§ **Description of the task**: The line holding "For the 28-meter" and all lines that follow it to the end of the data: return these exactly, and nothing more.

****************

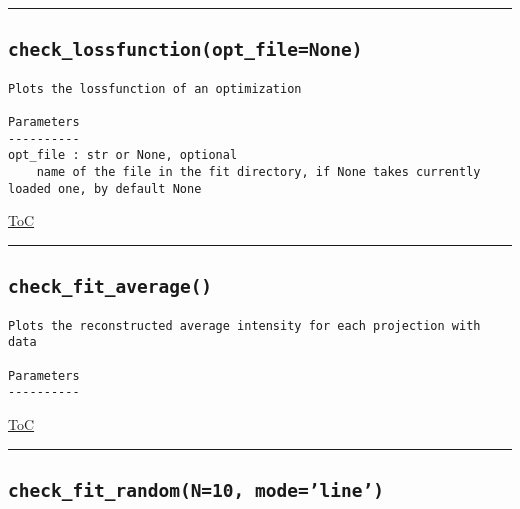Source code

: \documentclass{article}
\begin{document}


\vspace{5mm}

\hrule

\subsection*{\texttt{check\_lossfunction(opt\_file=None)}}
\label{fun:checklossfunction}

\begin{lstlisting}[language=docstring]
Plots the lossfunction of an optimization

Parameters
----------
opt_file : str or None, optional
    name of the file in the fit directory, if None takes currently loaded one, by default None
\end{lstlisting}

\begin{flushright}

\hyperref[toc]{ToC}

\end{flushright}



\vspace{5mm}

\hrule

\subsection*{\texttt{check\_fit\_average()}}
\label{fun:checkfitaverage}

\begin{lstlisting}[language=docstring]
Plots the reconstructed average intensity for each projection with data

Parameters
----------
\end{lstlisting}

\begin{flushright}

\hyperref[toc]{ToC}

\end{flushright}



\vspace{5mm}

\hrule

\subsection*{\texttt{check\_fit\_random(N=10, mode='line')}}
\label{fun:checkfitrandom}
\end{document}
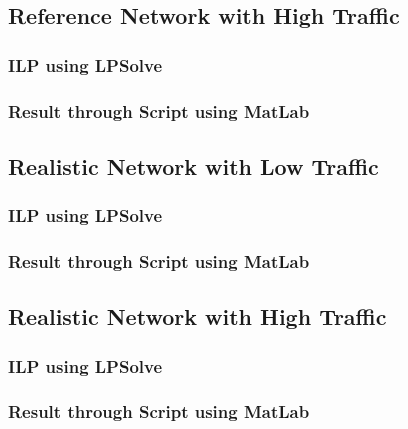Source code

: \subsection{Reference Network with High Traffic}

\subsubsection{ILP using LPSolve}

\subsubsection{Result through Script using MatLab}


\subsection{Realistic Network with Low Traffic}

\subsubsection{ILP using LPSolve}

\subsubsection{Result through Script using MatLab}


\subsection{Realistic Network with High Traffic}

\subsubsection{ILP using LPSolve}

\subsubsection{Result through Script using MatLab}

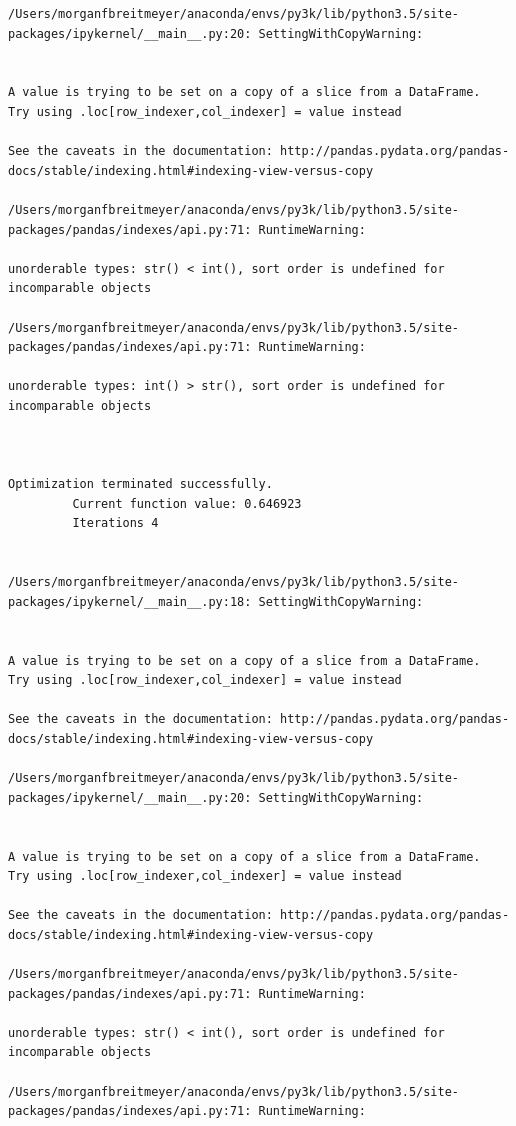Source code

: \begin{lstlisting}
/Users/morganfbreitmeyer/anaconda/envs/py3k/lib/python3.5/site-packages/ipykernel/__main__.py:20: SettingWithCopyWarning:


A value is trying to be set on a copy of a slice from a DataFrame.
Try using .loc[row_indexer,col_indexer] = value instead

See the caveats in the documentation: http://pandas.pydata.org/pandas-docs/stable/indexing.html#indexing-view-versus-copy

/Users/morganfbreitmeyer/anaconda/envs/py3k/lib/python3.5/site-packages/pandas/indexes/api.py:71: RuntimeWarning:

unorderable types: str() < int(), sort order is undefined for incomparable objects

/Users/morganfbreitmeyer/anaconda/envs/py3k/lib/python3.5/site-packages/pandas/indexes/api.py:71: RuntimeWarning:

unorderable types: int() > str(), sort order is undefined for incomparable objects



Optimization terminated successfully.
         Current function value: 0.646923
         Iterations 4


/Users/morganfbreitmeyer/anaconda/envs/py3k/lib/python3.5/site-packages/ipykernel/__main__.py:18: SettingWithCopyWarning:


A value is trying to be set on a copy of a slice from a DataFrame.
Try using .loc[row_indexer,col_indexer] = value instead

See the caveats in the documentation: http://pandas.pydata.org/pandas-docs/stable/indexing.html#indexing-view-versus-copy

/Users/morganfbreitmeyer/anaconda/envs/py3k/lib/python3.5/site-packages/ipykernel/__main__.py:20: SettingWithCopyWarning:


A value is trying to be set on a copy of a slice from a DataFrame.
Try using .loc[row_indexer,col_indexer] = value instead

See the caveats in the documentation: http://pandas.pydata.org/pandas-docs/stable/indexing.html#indexing-view-versus-copy

/Users/morganfbreitmeyer/anaconda/envs/py3k/lib/python3.5/site-packages/pandas/indexes/api.py:71: RuntimeWarning:

unorderable types: str() < int(), sort order is undefined for incomparable objects

/Users/morganfbreitmeyer/anaconda/envs/py3k/lib/python3.5/site-packages/pandas/indexes/api.py:71: RuntimeWarning:


\end{lstlisting}
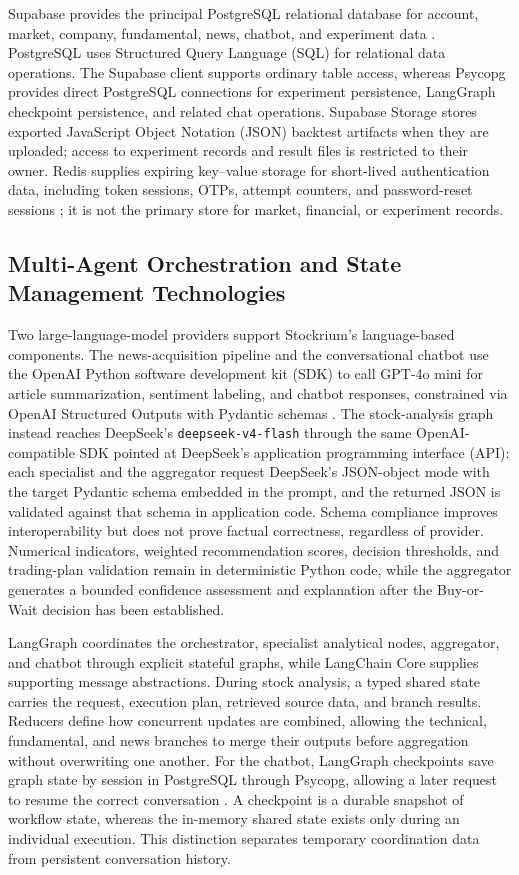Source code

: Supabase provides the principal PostgreSQL relational database for account, market, company, fundamental, news, chatbot, and experiment data \cite{supabaseDatabase2026}. PostgreSQL uses Structured Query Language (SQL) for relational data operations. The Supabase client supports ordinary table access, whereas Psycopg provides direct PostgreSQL connections for experiment persistence, LangGraph checkpoint persistence, and related chat operations. Supabase Storage stores exported JavaScript Object Notation (JSON) backtest artifacts when they are uploaded; access to experiment records and result files is restricted to their owner. Redis supplies expiring key--value storage for short-lived authentication data, including token sessions, OTPs, attempt counters, and password-reset sessions \cite{redisDataTypes2026}; it is not the primary store for market, financial, or experiment records.

\subsection{Multi-Agent Orchestration and State Management Technologies}

Two large-language-model providers support Stockrium's language-based components. The news-acquisition pipeline and the conversational chatbot use the OpenAI Python software development kit (SDK) to call GPT-4o mini for article summarization, sentiment labeling, and chatbot responses, constrained via OpenAI Structured Outputs with Pydantic schemas \cite{openaiStructuredOutputs2026}. The stock-analysis graph instead reaches DeepSeek's \texttt{deepseek-v4-flash} through the same OpenAI-compatible SDK pointed at DeepSeek's application programming interface (API): each specialist and the aggregator request DeepSeek's JSON-object mode with the target Pydantic schema embedded in the prompt, and the returned JSON is validated against that schema in application code. Schema compliance improves interoperability but does not prove factual correctness, regardless of provider. Numerical indicators, weighted recommendation scores, decision thresholds, and trading-plan validation remain in deterministic Python code, while the aggregator generates a bounded confidence assessment and explanation after the Buy-or-Wait decision has been established.

LangGraph coordinates the orchestrator, specialist analytical nodes, aggregator, and chatbot through explicit stateful graphs, while LangChain Core supplies supporting message abstractions. During stock analysis, a typed shared state carries the request, execution plan, retrieved source data, and branch results. Reducers define how concurrent updates are combined, allowing the technical, fundamental, and news branches to merge their outputs before aggregation without overwriting one another. For the chatbot, LangGraph checkpoints save graph state by session in PostgreSQL through Psycopg, allowing a later request to resume the correct conversation \cite{langgraphPersistence2026}. A checkpoint is a durable snapshot of workflow state, whereas the in-memory shared state exists only during an individual execution. This distinction separates temporary coordination data from persistent conversation history.
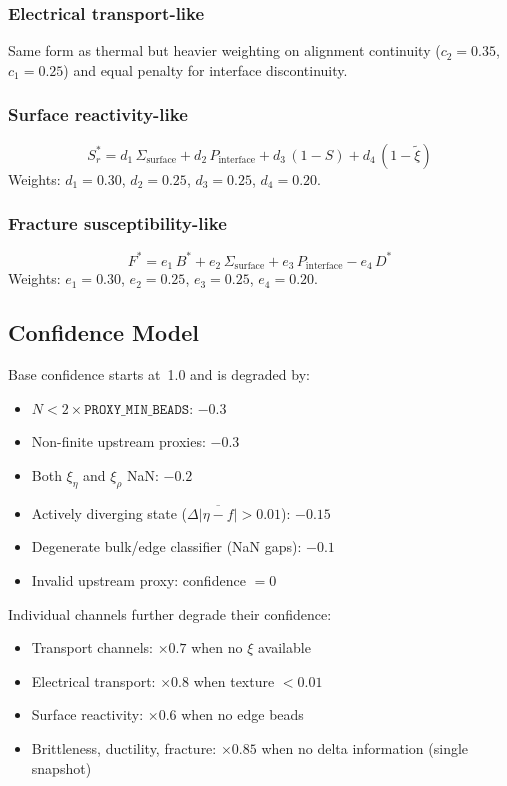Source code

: \documentclass[11pt]{article}
\begin{document}
\subsubsection{Electrical transport-like}
Same form as thermal but heavier weighting on alignment continuity
($c_2{=}0.35$, $c_1{=}0.25$) and equal penalty for interface
discontinuity.

\subsubsection{Surface reactivity-like}
\begin{equation}
  S_r^* = d_1\,\Sigma_\text{surface} + d_2\,P_\text{interface}
        + d_3\,(1 - S) + d_4\,(1 - \tilde\xi)
\end{equation}
Weights: $d_1{=}0.30$, $d_2{=}0.25$, $d_3{=}0.25$, $d_4{=}0.20$.

\subsubsection{Fracture susceptibility-like}
\begin{equation}
  F^* = e_1\,B^* + e_2\,\Sigma_\text{surface}
      + e_3\,P_\text{interface} - e_4\,D^*
\end{equation}
Weights: $e_1{=}0.30$, $e_2{=}0.25$, $e_3{=}0.25$, $e_4{=}0.20$.

\subsection{Confidence Model}

Base confidence starts at~1.0 and is degraded by:
\begin{itemize}
  \item $N < 2 \times \texttt{PROXY\_MIN\_BEADS}$: $-0.3$
  \item Non-finite upstream proxies: $-0.3$
  \item Both $\xi_\eta$ and $\xi_\rho$ NaN: $-0.2$
  \item Actively diverging state ($\Delta\overline{|\eta-f|} > 0.01$): $-0.15$
  \item Degenerate bulk/edge classifier (NaN gaps): $-0.1$
  \item Invalid upstream proxy: confidence $= 0$
\end{itemize}

Individual channels further degrade their confidence:
\begin{itemize}
  \item Transport channels: $\times 0.7$ when no $\xi$ available
  \item Electrical transport: $\times 0.8$ when texture $< 0.01$
  \item Surface reactivity: $\times 0.6$ when no edge beads
  \item Brittleness, ductility, fracture: $\times 0.85$ when no
        delta information (single snapshot)
\end{itemize}
\end{document}
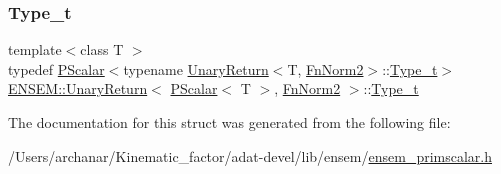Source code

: \mbox{\label{structENSEM_1_1UnaryReturn_3_01PScalar_3_01T_01_4_00_01FnNorm2_01_4_a668c493a2fae41d6416ca55cc046b6b5}} 
\subsubsection{\texorpdfstring{Type\_t}{Type\_t}\hspace{0.1cm}{\footnotesize\ttfamily [3/3]}}
{\footnotesize\ttfamily template$<$class T $>$ \\
typedef \mbox{\hyperlink{classENSEM_1_1PScalar}{P\+Scalar}}$<$typename \mbox{\hyperlink{structENSEM_1_1UnaryReturn}{Unary\+Return}}$<$T, \mbox{\hyperlink{structENSEM_1_1FnNorm2}{Fn\+Norm2}}$>$\+::\mbox{\hyperlink{structENSEM_1_1UnaryReturn_3_01PScalar_3_01T_01_4_00_01FnNorm2_01_4_a668c493a2fae41d6416ca55cc046b6b5}{Type\+\_\+t}}$>$ \mbox{\hyperlink{structENSEM_1_1UnaryReturn}{E\+N\+S\+E\+M\+::\+Unary\+Return}}$<$ \mbox{\hyperlink{classENSEM_1_1PScalar}{P\+Scalar}}$<$ T $>$, \mbox{\hyperlink{structENSEM_1_1FnNorm2}{Fn\+Norm2}} $>$\+::\mbox{\hyperlink{structENSEM_1_1UnaryReturn_3_01PScalar_3_01T_01_4_00_01FnNorm2_01_4_a668c493a2fae41d6416ca55cc046b6b5}{Type\+\_\+t}}}



The documentation for this struct was generated from the following file\+:\begin{DoxyCompactItemize}
\item 
/\+Users/archanar/\+Kinematic\+\_\+factor/adat-\/devel/lib/ensem/\mbox{\hyperlink{adat-devel_2lib_2ensem_2ensem__primscalar_8h}{ensem\+\_\+primscalar.\+h}}\end{DoxyCompactItemize}
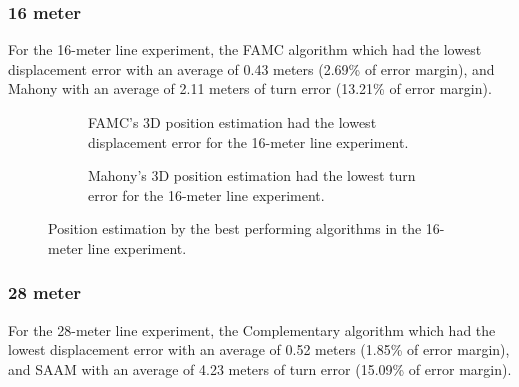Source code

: \newpage

\subsubsection{16 meter}

For the 16-meter line experiment, the FAMC algorithm which had the lowest displacement error with an average of 0.43 meters (2.69\% of error margin), and Mahony with an average of 2.11 meters of turn error (13.21\% of error margin).

\vspace{-0.5cm}

\vspace{-1.5cm}

\begin{figure}[H]
    \centering
    \begin{subfigure}{0.49\textwidth}
        \centering
        \resizebox{1\linewidth}{!}{}
        \caption{ FAMC's 3D position estimation had the lowest displacement error for the 16-meter line experiment. }
        \label{fig:line16_2D}
    \end{subfigure}
    \begin{subfigure}{0.49\textwidth}
        \centering
        \resizebox{1\linewidth}{!}{}
        \caption{Mahony's 3D position estimation had the lowest turn error for the 16-meter line experiment.}
        \label{fig:line16_3D}
    \end{subfigure}
    \caption{Position estimation by the best performing algorithms in the 16-meter line experiment.}
    \label{fig:line16}
\end{figure}

\newpage

\subsubsection{28 meter}

For the 28-meter line experiment, the Complementary algorithm which had the lowest displacement error with an average of 0.52 meters (1.85\% of error margin), and SAAM with an average of 4.23 meters of turn error (15.09\% of error margin).

\vspace{-0.5cm}

\vspace{-1.5cm}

****************

§ **Answer box**:
For the 28-meter line experiment, the Complementary algorithm which had the lowest displacement error with an average of 0.52 meters (1.85\% of error margin), and SAAM with an average of 4.23 meters of turn error (15.09\% of error margin).

\vspace{-0.5cm}

\vspace{-1.5cm}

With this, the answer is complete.